** Opening Source records block **

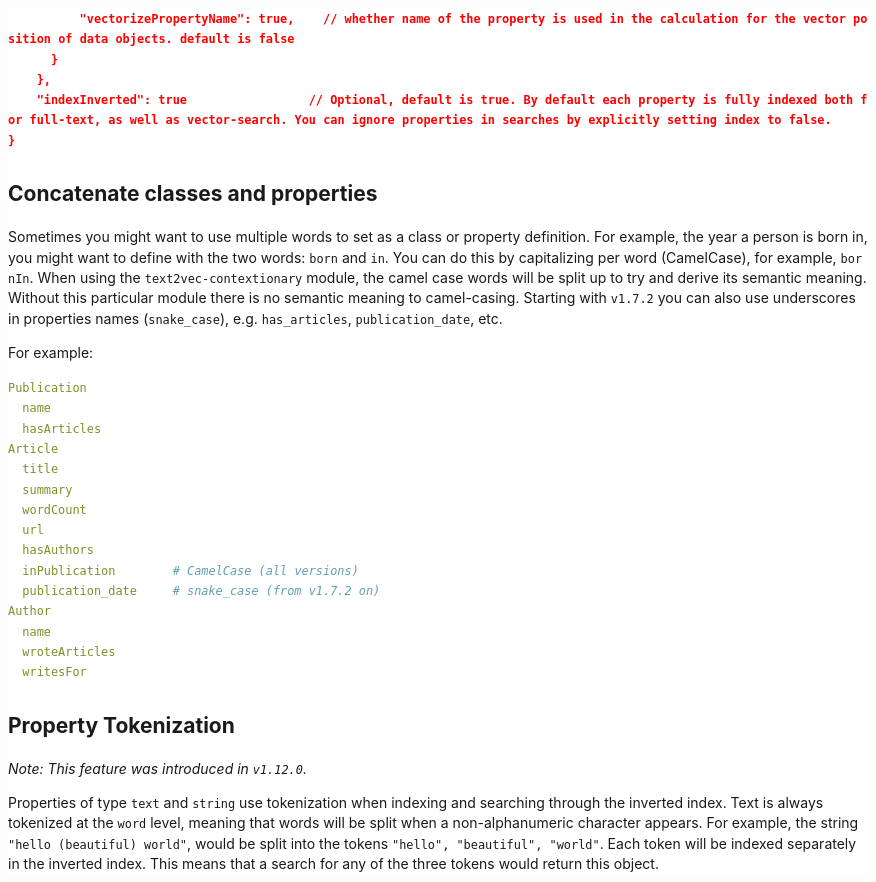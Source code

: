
 ```json
          "vectorizePropertyName": true,    // whether name of the property is used in the calculation for the vector position of data objects. default is false
      }
    },
    "indexInverted": true                 // Optional, default is true. By default each property is fully indexed both for full-text, as well as vector-search. You can ignore properties in searches by explicitly setting index to false.
}
```

## Concatenate classes and properties

Sometimes you might want to use multiple words to set as a class or property
definition. For example, the year a person is born in, you might want to define
with the two words: `born` and `in`. You can do this by capitalizing per word
(CamelCase), for example, `bornIn`. When using the `text2vec-contextionary`
module, the camel case words will be split up to try and derive its semantic
meaning. Without this particular module there is no semantic meaning to
camel-casing. Starting with `v1.7.2` you can also use underscores in properties
names (`snake_case`), e.g. `has_articles`, `publication_date`, etc.

For example:

```yaml
Publication
  name
  hasArticles
Article
  title
  summary
  wordCount
  url
  hasAuthors
  inPublication        # CamelCase (all versions)
  publication_date     # snake_case (from v1.7.2 on)
Author
  name
  wroteArticles
  writesFor
```

## Property Tokenization

*Note: This feature was introduced in `v1.12.0`.*

Properties of type `text` and `string` use tokenization when indexing and
searching through the inverted index. Text is always tokenized at the `word`
level, meaning that words will be split when a non-alphanumeric character
appears. For example, the string `"hello (beautiful) world"`, would be split
into the tokens `"hello", "beautiful", "world"`. Each token will be indexed
separately in the inverted index. This means that a search for any of the three
tokens would return this object.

** Closing Source records block **

Every line of the records above must reappear exactly, though the pictures must not.

**Solved exercise**:
Source code

:
 ```json
          "vectorizePropertyName": true,    // whether name of the property is used in the calculation for the vector position of data objects. default is false
      }
    },
    "indexInverted": true                 // Optional, default is true. By default each property is fully indexed both for full-text, as well as vector-search. You can ignore properties in searches by explicitly setting index to false.
}
```

## Concatenate classes and properties

Sometimes you might want to use multiple words to set as a class or property
definition. For example, the year a person is born in, you might want to define
with the two words: `born` and `in`. You can do this by capitalizing per word
(CamelCase), for example, `bornIn`. When using the `text2vec-contextionary`
module, the camel case words will be split up to try and derive its semantic
meaning. Without this particular module there is no semantic meaning to
camel-casing. Starting with `v1.7.2` you can also use underscores in properties
names (`snake_case`), e.g. `has_articles`, `publication_date`, etc.

For example:

```yaml
Publication
  name
  hasArticles
Article
  title
  summary
  wordCount
  url
  hasAuthors
  inPublication        # CamelCase (all versions)
  publication_date     # snake_case (from v1.7.2 on)
Author
  name
  wroteArticles
  writesFor
```

## Property Tokenization

*Note: This feature was introduced in `v1.12.0`.*

Properties of type `text` and `string` use tokenization when indexing and
searching through the inverted index. Text is always tokenized at the `word`
level, meaning that words will be split when a non-alphanumeric character
appears. For example, the string `"hello (beautiful) world"`, would be split
into the tokens `"hello", "beautiful", "world"`. Each token will be indexed
separately in the inverted index. This means that a search for any of the three
tokens would return this object.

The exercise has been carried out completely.